Your reply should be a single number, the count of lines in the records that contain the string "mbox".
** Opening Data for this task block **
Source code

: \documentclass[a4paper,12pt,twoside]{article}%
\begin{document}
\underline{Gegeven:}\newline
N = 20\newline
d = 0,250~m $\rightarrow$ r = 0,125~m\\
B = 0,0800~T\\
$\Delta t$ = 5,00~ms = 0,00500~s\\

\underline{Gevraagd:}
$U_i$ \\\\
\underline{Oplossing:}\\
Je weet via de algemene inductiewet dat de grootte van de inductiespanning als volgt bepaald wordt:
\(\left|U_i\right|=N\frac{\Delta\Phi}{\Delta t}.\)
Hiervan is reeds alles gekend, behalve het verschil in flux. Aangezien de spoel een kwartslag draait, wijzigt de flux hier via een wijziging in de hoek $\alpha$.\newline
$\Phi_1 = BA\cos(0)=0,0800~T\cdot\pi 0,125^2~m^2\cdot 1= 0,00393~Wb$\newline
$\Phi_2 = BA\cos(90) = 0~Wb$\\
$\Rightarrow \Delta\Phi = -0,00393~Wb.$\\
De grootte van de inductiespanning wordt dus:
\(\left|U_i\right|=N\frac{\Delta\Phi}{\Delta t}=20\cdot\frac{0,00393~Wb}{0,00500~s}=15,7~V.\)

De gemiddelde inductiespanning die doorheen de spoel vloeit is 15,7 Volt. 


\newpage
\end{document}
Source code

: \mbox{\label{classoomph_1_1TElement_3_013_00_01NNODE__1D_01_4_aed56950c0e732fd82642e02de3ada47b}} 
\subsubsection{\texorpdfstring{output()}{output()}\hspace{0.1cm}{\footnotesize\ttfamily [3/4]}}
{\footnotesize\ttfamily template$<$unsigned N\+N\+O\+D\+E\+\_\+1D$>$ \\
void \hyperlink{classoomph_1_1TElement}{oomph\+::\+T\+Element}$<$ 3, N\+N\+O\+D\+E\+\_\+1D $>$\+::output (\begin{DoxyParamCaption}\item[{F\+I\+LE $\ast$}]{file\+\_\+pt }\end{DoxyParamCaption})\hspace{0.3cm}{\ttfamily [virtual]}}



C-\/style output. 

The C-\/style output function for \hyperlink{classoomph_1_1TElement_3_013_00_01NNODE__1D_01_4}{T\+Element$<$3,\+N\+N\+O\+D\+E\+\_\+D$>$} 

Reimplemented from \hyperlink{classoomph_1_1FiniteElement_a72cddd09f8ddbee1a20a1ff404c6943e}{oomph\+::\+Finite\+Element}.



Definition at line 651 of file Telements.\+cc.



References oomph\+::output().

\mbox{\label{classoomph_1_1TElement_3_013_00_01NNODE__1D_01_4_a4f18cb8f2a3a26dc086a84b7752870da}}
** Closing Data for this task block **
_Task result_
2